In the 1970s, the common assumption was that with inadequate domestic supplies of accessible oil and natural gas, the United States would forever have to rely on external sources for the lifeblood of its economy. How times have changed.
Today the United States is experiencing an energy revolution in which America's productivity and trade balance stand to improve meaningfully. As a result, consumers and industry may see significant cost reductions and a wide range of companies will encounter transformational growth opportunities.
Technological advances in the energy sector, particularly horizontal drilling and hydraulic fracturing, have made immense reserves of domestic oil and natural gas economically recoverable.
The technologies are likely to be game changers for the U.S. economy, with domestic oil production poised to overtake that of Saudi Arabia within five to eight years, according to the International Energy Agency.
The United States could become “all but self-sufficient” in providing its energy needs within two decades.
The implications for investors could be dramatic. Companies up and down the energy value chain stand to benefit from the shale boom.
The list begins with “upstream” exploration and production companies, which have increased spending on U.S. drilling by more than 500% over the past 10 years. Such investment has helped to transform production from resources such as North Dakota's Bakken field from virtually nothing a few years ago to daily output rivaling that of Qatar.
Oasis Petroleum (OAS), for example, an independent exploration and production firm that focuses on Montana and North Dakota, produced more than 22,000 barrels of oil per day last year, doubling its earnings in the process.
“Midstream” energy companies, which handle the transportation and storage of oil and gas, also are favorably positioned, with spending on extraction-related infrastructure growing about eight times faster than overall private- capital spending. Pipelines represent the most cost-effective method of delivery for getting oil and gas from the interior of the United States to refineries along the East and Gulf coasts.
However, America's pipeline transportation capacity hasn't kept pace with its production potential. The United States is expected to build nearly 20,000 miles of additional pipeline by 2035, so companies involved in building and operating such pipelines, such as Kinder-Morgan Inc. (KMI), the country's largest midstream energy company, could be well-placed to benefit.
“Downstream” players, such as refiners, also stand to benefit, given their ability to take comparatively cheaply produced domestic hydrocarbons, refine them and then sell them on global markets at elevated prices. Although their strong pricing power may not last, U.S. refiners should continue to benefit from cheap U.S. gas — used both as a feedstock and as a source of energy for the refining process — for a long time.
Lower input costs
The investment opportunities aren't limited to the energy sector, however. Energy-intensive industries, from steelmakers to chemical and fertilizer producers, stand to benefit directly from lower input costs.
The shale boom already has made U.S. production costs of key petrochemicals highly competitive on a global basis, which should drive additional investment in capacity, while inexpensive gas has made North America the low-cost producer of nitrogen-based fertilizer.
A range of other manufacturers stand to benefit, from makers of extraction and processing equipment to producers of natural-gas-driven truck, train and automobile engines. Consider that energy inputs as a share of gross output are among the highest in the transportation industry.
Some other potential beneficiaries might be a bit more surprising. Railways are a good example.
Given the midcontinent supply glut of oil and shale gas, and the challenge of moving such supplies to coastal refiners, rail has emerged as an increasingly important mode of energy transport. In 2009, U.S. rails moved about 277,000 carloads of petroleum products, but that number had already exceeded 382,000 by the middle of this year.

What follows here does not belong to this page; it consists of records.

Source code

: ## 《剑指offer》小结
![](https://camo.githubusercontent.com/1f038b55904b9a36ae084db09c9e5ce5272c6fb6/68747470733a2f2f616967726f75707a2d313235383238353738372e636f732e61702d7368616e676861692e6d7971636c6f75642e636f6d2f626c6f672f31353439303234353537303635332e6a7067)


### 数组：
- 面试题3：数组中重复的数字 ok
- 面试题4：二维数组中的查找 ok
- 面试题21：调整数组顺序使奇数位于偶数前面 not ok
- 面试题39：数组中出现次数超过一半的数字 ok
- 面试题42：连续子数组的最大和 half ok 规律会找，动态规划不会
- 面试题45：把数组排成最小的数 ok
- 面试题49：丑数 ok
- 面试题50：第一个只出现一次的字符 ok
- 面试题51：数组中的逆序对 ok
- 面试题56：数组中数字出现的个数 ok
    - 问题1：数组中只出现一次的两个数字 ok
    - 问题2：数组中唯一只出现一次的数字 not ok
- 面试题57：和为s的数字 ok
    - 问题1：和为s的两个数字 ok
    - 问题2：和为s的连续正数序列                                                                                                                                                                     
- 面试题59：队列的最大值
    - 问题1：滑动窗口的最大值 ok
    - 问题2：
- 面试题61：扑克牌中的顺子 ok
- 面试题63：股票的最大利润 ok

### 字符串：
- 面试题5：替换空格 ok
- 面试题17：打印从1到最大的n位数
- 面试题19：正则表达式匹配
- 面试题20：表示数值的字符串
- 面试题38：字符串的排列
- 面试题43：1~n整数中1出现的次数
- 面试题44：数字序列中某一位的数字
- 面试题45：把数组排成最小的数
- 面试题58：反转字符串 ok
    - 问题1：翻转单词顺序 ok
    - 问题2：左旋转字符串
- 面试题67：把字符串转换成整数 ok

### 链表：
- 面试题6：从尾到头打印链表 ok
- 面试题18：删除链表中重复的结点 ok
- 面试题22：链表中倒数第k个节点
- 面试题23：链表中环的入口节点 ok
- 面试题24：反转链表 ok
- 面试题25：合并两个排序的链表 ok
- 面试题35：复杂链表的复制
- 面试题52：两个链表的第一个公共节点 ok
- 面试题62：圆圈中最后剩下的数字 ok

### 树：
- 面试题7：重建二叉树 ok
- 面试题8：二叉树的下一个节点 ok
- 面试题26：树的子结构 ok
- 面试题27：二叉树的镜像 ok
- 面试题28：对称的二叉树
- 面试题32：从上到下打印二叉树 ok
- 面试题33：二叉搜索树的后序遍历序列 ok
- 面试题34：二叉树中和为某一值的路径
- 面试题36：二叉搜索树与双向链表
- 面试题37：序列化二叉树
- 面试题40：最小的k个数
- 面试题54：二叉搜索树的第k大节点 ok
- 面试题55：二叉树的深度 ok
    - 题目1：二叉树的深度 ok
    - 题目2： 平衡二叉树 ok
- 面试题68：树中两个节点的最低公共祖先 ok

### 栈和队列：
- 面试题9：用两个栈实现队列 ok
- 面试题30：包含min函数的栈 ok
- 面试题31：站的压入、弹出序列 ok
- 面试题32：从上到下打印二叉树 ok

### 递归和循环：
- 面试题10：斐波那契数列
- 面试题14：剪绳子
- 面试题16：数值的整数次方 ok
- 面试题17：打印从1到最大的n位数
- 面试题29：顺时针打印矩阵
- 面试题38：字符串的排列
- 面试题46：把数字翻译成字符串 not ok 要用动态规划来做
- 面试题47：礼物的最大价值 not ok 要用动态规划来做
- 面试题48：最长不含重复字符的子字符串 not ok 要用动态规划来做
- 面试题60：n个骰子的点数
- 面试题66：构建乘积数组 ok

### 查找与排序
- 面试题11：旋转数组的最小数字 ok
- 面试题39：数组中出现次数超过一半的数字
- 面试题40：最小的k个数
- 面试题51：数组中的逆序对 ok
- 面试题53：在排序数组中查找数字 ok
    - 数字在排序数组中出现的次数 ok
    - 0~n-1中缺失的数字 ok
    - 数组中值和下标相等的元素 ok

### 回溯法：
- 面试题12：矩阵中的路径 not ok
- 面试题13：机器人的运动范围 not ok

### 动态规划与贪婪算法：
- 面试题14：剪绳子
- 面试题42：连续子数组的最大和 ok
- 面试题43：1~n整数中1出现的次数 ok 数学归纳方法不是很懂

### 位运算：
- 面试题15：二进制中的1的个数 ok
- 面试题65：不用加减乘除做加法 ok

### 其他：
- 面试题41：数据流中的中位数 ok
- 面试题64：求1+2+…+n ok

Such traffic has driven strong recent demand for tank cars, and firms such as Greenbrier Cos. (GBX) would appear to be in the proverbial catbird seat with 85% of its order backlog for tank cars.
Clearly, the effects of this energy revolution are spreading across many industries and companies, giving investors many avenues through which to gain exposure.
Art Steinmetz is president and chief investment officer of OppenheimerFunds Inc.